DATA FOR THIS TASK Block Start

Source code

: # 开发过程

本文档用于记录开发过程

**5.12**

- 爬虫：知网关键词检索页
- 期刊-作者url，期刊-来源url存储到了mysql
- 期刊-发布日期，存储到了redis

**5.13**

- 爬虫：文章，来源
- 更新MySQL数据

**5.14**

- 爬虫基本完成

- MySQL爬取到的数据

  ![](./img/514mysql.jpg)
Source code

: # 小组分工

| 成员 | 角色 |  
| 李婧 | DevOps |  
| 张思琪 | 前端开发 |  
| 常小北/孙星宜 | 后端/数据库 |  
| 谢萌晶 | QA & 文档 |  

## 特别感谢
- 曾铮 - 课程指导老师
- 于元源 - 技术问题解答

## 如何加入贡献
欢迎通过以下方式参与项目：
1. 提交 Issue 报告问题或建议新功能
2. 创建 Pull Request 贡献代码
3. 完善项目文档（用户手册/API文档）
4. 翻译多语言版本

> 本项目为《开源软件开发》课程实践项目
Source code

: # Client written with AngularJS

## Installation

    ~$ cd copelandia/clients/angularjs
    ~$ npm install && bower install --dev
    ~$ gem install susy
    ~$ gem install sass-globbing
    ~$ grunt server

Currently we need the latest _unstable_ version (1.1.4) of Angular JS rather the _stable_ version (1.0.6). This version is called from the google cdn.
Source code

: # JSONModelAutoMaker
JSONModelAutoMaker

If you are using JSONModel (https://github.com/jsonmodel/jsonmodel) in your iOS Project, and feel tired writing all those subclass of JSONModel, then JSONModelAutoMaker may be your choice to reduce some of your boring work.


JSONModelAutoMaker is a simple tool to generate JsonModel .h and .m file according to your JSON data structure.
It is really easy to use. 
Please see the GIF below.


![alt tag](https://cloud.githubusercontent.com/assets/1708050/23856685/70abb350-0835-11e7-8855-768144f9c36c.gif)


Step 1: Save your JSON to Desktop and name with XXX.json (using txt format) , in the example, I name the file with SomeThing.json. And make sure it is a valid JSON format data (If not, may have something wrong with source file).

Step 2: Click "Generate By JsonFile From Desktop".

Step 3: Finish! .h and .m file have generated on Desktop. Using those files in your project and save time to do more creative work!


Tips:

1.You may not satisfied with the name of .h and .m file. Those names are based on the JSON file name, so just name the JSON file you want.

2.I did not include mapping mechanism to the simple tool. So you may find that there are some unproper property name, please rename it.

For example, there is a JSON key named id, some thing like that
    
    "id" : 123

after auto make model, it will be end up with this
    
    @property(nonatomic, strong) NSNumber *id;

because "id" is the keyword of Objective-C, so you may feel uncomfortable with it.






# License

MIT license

DATA FOR THIS TASK Block End

- [PROMPT] Go through the entries above and report each line with the string "tool" in it.

- [SOLUTION FOR THIS PROBLEM]
JSONModelAutoMaker is a simple tool to generate JsonModel .h and .m file according to your JSON data structure.
2.I did not include mapping mechanism to the simple tool. So you may find that there are some unproper property name, please rename it.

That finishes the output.